● Work required:
Search the listing for the string "some". Copy every line that has it.

Segment Start: Records for this task

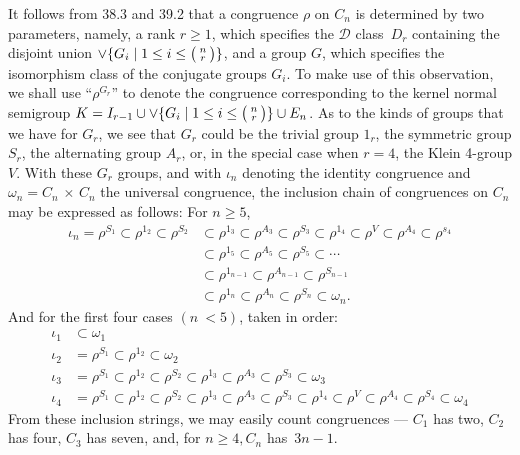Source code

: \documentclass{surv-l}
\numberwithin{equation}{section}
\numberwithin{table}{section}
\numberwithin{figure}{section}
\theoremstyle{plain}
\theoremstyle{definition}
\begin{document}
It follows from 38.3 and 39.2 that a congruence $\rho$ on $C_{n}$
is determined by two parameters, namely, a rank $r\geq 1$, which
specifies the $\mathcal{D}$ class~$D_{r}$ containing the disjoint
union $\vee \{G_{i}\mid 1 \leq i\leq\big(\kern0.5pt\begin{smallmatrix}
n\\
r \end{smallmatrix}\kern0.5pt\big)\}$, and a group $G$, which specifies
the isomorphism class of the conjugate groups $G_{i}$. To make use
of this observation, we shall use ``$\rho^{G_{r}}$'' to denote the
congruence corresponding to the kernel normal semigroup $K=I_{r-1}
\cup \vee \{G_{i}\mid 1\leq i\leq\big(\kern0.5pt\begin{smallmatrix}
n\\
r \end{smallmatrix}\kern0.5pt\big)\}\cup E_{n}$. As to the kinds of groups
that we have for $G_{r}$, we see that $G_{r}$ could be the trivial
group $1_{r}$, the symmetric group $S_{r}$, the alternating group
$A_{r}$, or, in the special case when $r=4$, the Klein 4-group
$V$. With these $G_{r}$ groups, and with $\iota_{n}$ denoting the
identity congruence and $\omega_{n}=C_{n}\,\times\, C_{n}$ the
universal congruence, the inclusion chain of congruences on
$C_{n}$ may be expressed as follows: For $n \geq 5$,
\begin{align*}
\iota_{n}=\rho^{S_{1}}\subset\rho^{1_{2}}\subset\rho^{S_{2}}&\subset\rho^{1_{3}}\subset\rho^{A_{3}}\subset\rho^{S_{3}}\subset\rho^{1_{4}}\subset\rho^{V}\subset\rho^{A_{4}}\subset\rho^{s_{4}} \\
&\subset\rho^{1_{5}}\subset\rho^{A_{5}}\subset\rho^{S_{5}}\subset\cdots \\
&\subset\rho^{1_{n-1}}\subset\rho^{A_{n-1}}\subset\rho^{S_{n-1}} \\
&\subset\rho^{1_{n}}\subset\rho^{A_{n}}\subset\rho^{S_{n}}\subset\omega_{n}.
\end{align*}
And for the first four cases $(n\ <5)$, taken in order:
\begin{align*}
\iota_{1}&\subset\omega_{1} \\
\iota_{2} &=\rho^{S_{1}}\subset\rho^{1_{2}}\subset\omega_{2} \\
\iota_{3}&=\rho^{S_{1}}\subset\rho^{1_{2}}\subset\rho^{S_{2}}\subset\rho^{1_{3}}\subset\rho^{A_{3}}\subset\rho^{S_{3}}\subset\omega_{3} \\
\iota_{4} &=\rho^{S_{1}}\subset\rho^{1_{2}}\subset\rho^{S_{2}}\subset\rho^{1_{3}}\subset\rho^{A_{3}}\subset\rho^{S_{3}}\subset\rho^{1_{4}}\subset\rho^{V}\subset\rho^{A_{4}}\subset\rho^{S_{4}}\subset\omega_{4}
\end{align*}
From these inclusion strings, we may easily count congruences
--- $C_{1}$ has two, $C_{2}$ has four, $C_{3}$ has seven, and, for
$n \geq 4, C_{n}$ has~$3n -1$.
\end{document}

Segment End: Records for this task
Segment Start: Records for this task

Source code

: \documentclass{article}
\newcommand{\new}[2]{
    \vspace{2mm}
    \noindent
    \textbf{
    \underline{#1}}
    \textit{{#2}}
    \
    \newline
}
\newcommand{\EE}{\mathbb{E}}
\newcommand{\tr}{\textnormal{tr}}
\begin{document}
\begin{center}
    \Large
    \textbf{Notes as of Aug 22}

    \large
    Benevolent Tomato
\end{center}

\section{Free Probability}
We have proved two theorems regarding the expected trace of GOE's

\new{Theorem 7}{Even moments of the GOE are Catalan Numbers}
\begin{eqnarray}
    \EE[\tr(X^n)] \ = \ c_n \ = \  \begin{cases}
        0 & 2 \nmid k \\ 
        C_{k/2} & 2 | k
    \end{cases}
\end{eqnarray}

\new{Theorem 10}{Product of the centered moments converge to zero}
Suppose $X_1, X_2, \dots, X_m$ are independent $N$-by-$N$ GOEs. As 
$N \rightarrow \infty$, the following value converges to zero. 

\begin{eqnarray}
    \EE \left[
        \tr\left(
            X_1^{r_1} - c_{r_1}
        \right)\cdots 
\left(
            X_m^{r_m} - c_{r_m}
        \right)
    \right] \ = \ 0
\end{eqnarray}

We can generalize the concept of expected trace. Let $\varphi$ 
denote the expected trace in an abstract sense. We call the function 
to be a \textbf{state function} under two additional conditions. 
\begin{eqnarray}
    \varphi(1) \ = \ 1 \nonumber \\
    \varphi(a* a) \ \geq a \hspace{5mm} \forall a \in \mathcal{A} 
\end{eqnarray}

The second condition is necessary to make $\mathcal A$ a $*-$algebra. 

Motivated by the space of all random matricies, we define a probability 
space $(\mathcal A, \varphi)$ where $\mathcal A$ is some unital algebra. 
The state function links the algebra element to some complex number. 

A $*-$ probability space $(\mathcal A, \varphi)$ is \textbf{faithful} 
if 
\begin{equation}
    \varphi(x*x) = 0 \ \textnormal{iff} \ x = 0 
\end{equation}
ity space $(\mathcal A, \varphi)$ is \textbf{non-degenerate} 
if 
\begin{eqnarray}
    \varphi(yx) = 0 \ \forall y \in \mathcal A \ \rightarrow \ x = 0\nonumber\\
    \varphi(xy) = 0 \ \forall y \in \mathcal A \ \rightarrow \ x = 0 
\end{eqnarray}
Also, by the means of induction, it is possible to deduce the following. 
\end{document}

Segment End: Records for this task

● Answer box:
space $(\mathcal A, \varphi)$ where $\mathcal A$ is some unital algebra. 
The state function links the algebra element to some complex number. 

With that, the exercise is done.